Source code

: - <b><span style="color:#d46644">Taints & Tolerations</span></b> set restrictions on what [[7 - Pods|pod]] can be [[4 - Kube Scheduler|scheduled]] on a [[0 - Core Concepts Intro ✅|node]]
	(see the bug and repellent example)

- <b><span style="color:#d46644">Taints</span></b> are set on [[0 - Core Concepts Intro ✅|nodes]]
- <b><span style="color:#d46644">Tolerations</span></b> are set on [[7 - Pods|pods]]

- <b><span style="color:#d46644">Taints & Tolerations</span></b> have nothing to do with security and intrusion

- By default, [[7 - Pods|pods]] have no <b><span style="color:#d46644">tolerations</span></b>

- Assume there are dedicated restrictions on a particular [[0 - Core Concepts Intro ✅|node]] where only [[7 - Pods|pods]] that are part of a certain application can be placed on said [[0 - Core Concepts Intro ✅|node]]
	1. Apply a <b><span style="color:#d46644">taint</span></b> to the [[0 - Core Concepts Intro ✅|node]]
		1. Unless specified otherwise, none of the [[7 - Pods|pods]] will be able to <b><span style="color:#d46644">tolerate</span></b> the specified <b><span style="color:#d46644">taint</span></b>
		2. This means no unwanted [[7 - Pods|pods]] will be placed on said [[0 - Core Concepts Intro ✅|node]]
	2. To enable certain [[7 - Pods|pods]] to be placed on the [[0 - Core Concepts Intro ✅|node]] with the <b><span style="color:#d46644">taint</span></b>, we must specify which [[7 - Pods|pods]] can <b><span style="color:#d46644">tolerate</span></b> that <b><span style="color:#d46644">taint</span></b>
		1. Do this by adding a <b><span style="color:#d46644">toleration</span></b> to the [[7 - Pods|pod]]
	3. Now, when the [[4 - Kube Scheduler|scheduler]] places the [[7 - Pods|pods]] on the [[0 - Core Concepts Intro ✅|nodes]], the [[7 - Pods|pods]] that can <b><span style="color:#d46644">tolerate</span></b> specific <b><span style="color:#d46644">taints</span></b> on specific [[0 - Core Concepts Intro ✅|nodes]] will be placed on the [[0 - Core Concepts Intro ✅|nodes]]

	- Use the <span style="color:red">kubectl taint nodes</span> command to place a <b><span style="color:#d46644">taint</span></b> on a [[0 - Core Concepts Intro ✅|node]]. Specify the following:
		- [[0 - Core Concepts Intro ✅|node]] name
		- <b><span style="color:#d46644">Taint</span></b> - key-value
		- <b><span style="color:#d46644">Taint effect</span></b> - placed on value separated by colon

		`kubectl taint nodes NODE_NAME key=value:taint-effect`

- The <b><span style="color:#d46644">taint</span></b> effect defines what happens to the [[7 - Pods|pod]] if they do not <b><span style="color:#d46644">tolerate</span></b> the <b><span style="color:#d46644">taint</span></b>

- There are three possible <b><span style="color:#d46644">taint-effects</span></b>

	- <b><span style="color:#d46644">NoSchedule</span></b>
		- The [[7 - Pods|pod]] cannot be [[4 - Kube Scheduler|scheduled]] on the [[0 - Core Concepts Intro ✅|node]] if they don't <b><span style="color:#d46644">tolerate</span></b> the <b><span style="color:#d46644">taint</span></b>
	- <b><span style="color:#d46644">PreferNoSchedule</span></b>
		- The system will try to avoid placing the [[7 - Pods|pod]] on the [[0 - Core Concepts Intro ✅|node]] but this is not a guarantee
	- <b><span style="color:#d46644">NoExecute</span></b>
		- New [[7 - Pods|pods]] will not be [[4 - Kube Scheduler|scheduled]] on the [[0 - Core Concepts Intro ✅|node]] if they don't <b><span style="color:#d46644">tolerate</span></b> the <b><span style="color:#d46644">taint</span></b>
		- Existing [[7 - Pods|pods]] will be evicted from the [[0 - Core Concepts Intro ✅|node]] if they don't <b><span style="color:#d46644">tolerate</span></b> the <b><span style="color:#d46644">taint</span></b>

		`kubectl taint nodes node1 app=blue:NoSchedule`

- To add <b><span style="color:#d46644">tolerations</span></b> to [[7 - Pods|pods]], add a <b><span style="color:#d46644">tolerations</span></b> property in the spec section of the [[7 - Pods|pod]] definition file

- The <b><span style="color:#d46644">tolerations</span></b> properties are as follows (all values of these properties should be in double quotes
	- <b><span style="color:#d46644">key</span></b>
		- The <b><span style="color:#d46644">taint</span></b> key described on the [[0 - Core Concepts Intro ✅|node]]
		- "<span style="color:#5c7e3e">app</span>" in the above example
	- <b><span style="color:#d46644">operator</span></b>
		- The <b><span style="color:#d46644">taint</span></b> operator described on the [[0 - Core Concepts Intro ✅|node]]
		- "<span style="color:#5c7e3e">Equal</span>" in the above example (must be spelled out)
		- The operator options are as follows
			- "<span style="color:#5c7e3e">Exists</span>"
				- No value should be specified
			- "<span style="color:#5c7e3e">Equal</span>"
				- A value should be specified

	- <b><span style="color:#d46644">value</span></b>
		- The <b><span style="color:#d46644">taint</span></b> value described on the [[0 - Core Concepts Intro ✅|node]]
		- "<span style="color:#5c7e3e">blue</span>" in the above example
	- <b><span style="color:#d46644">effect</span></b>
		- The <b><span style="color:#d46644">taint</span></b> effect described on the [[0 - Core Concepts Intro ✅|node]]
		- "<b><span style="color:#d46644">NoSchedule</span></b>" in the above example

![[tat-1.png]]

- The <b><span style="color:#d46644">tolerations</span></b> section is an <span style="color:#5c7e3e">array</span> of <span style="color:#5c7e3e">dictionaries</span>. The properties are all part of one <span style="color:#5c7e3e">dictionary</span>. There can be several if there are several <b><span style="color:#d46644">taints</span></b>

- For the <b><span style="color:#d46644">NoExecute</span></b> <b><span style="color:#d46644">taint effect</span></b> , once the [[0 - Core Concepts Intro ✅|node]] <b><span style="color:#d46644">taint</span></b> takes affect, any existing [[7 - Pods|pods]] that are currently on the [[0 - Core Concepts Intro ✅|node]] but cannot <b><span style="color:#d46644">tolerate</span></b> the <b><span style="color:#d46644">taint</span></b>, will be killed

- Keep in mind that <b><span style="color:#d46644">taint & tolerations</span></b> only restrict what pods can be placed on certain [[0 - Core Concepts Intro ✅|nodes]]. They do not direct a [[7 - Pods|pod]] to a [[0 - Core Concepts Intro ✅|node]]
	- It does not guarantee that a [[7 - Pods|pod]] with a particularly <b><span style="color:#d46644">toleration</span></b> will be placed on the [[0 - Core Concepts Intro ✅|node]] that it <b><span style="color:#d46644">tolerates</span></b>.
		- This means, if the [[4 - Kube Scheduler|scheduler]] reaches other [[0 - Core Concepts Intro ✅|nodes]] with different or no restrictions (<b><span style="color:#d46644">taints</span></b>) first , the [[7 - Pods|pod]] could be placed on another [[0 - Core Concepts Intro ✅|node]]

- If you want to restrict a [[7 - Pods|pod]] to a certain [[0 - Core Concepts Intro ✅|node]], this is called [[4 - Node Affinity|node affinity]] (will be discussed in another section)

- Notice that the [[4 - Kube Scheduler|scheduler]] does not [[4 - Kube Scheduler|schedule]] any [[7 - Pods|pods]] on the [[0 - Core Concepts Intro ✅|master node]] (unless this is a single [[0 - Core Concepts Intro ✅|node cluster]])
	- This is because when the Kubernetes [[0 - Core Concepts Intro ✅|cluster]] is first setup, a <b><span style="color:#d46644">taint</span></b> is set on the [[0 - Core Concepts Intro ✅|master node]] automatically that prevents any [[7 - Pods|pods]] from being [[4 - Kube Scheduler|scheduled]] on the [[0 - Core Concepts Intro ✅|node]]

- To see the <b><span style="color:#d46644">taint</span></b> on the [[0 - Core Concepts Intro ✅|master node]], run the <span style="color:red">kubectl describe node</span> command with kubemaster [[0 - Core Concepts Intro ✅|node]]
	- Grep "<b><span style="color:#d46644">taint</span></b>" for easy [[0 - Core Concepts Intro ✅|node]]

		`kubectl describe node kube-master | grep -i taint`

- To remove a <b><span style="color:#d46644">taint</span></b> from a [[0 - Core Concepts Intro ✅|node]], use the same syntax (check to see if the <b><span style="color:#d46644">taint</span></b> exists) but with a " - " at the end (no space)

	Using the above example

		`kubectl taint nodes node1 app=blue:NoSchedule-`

Aim of the task =>
In the listing above, find the line with "- To see the" and the line with "describe node kube-master". Output those two lines and every line between them, exactly as written.

Solution for this problem =>
- To see the <b><span style="color:#d46644">taint</span></b> on the [[0 - Core Concepts Intro ✅|master node]], run the <span style="color:red">kubectl describe node</span> command with kubemaster [[0 - Core Concepts Intro ✅|node]]
	- Grep "<b><span style="color:#d46644">taint</span></b>" for easy [[0 - Core Concepts Intro ✅|node]]

		`kubectl describe node kube-master | grep -i taint`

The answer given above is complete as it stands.